Work to be completed -
Below are several entries. Transcribe exactly those lines that fall from the one with "- Author [Moonbeam" through the one with "6.进一步优化了联网代码逻辑", end lines included.

BEGIN

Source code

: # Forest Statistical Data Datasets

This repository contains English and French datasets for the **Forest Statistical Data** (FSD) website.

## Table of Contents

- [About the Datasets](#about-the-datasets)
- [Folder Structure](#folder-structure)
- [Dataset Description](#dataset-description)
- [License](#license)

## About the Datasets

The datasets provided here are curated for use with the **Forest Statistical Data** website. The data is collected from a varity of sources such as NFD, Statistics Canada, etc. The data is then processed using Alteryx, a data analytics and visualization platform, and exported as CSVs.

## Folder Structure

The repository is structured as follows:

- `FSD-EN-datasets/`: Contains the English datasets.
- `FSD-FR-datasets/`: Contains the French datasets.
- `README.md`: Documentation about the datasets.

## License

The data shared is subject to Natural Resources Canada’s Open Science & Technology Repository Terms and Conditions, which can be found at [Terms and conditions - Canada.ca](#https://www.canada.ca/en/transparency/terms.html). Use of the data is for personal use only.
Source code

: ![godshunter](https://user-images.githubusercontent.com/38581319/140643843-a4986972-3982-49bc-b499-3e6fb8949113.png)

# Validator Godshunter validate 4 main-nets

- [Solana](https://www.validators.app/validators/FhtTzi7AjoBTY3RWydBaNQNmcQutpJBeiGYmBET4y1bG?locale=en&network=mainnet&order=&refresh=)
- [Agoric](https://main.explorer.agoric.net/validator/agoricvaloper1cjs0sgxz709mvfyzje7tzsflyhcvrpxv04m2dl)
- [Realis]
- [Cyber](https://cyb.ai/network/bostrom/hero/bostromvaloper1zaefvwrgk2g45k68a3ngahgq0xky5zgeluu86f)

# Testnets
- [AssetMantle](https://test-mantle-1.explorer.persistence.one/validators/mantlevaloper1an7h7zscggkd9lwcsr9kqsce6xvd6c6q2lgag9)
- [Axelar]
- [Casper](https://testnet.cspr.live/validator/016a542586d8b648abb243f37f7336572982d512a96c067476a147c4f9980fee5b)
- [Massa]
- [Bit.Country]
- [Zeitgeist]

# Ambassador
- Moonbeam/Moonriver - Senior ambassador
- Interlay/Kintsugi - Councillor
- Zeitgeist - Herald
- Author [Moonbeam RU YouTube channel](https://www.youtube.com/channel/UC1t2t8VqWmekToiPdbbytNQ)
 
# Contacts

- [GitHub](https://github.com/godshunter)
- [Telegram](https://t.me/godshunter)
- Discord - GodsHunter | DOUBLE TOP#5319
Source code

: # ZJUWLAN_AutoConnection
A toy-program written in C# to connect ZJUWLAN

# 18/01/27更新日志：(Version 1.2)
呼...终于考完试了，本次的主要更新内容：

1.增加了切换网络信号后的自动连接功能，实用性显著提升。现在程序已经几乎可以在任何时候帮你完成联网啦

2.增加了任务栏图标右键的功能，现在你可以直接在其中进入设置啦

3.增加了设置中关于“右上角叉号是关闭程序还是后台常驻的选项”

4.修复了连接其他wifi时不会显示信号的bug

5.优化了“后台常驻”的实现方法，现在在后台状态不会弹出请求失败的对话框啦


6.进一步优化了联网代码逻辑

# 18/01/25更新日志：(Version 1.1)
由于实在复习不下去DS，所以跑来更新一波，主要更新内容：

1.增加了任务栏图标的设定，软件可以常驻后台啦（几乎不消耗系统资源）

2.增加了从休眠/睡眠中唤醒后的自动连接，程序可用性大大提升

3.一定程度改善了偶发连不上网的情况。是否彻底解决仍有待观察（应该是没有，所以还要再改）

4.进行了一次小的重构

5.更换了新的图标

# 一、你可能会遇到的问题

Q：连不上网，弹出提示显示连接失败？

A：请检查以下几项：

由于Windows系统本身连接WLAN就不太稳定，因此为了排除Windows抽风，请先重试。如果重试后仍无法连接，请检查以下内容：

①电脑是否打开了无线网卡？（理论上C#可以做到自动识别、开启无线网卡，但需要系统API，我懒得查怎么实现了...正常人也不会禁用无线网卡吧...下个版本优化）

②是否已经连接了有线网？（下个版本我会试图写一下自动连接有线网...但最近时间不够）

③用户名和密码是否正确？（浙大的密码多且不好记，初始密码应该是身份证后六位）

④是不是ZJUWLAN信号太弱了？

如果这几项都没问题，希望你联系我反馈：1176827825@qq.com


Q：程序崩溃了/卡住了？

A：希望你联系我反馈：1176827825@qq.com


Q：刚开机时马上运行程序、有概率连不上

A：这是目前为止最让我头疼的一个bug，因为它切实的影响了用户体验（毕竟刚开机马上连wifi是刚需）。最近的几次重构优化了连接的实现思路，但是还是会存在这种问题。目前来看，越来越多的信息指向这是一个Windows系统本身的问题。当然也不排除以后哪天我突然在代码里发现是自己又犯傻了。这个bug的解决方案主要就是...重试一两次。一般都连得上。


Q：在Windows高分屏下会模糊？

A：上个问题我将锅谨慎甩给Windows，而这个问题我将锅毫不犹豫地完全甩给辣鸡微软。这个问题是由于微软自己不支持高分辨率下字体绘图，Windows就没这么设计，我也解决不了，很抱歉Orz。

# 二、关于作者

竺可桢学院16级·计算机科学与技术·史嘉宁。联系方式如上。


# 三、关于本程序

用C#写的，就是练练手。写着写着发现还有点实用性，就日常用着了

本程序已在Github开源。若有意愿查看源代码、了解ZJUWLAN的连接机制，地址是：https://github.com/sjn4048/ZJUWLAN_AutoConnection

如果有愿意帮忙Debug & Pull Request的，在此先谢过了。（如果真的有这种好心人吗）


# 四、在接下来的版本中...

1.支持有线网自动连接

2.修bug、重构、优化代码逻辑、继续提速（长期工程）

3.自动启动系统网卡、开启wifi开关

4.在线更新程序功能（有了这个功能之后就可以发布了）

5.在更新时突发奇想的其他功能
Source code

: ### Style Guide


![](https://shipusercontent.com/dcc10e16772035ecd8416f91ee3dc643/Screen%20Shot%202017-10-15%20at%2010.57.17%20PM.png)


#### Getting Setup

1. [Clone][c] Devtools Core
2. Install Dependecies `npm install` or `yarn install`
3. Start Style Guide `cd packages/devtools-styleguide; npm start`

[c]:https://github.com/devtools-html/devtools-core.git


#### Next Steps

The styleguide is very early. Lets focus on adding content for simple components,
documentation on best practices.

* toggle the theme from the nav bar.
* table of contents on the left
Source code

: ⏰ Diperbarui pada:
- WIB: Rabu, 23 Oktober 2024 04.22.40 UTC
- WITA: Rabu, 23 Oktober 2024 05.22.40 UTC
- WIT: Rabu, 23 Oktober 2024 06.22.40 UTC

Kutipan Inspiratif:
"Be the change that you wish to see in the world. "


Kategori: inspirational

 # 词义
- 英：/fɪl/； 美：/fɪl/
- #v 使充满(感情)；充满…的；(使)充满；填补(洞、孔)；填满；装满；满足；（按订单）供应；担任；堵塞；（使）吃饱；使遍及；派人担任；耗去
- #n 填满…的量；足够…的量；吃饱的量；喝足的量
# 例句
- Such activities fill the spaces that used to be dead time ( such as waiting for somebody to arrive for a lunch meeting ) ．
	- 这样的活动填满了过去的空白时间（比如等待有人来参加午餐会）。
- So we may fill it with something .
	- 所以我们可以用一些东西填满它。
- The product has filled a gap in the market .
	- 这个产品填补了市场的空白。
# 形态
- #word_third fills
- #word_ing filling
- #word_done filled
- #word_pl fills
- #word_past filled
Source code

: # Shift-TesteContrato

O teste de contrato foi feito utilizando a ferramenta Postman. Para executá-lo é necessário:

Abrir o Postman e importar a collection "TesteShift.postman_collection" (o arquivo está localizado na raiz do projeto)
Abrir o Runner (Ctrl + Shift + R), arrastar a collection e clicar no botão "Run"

END

Written answer -
- Author [Moonbeam RU YouTube channel](https://www.youtube.com/channel/UC1t2t8VqWmekToiPdbbytNQ)
 
# Contacts

- [GitHub](https://github.com/godshunter)
- [Telegram](https://t.me/godshunter)
- Discord - GodsHunter | DOUBLE TOP#5319
Source code

: # ZJUWLAN_AutoConnection
A toy-program written in C# to connect ZJUWLAN

# 18/01/27更新日志：(Version 1.2)
呼...终于考完试了，本次的主要更新内容：

1.增加了切换网络信号后的自动连接功能，实用性显著提升。现在程序已经几乎可以在任何时候帮你完成联网啦

2.增加了任务栏图标右键的功能，现在你可以直接在其中进入设置啦

3.增加了设置中关于“右上角叉号是关闭程序还是后台常驻的选项”

4.修复了连接其他wifi时不会显示信号的bug

5.优化了“后台常驻”的实现方法，现在在后台状态不会弹出请求失败的对话框啦


6.进一步优化了联网代码逻辑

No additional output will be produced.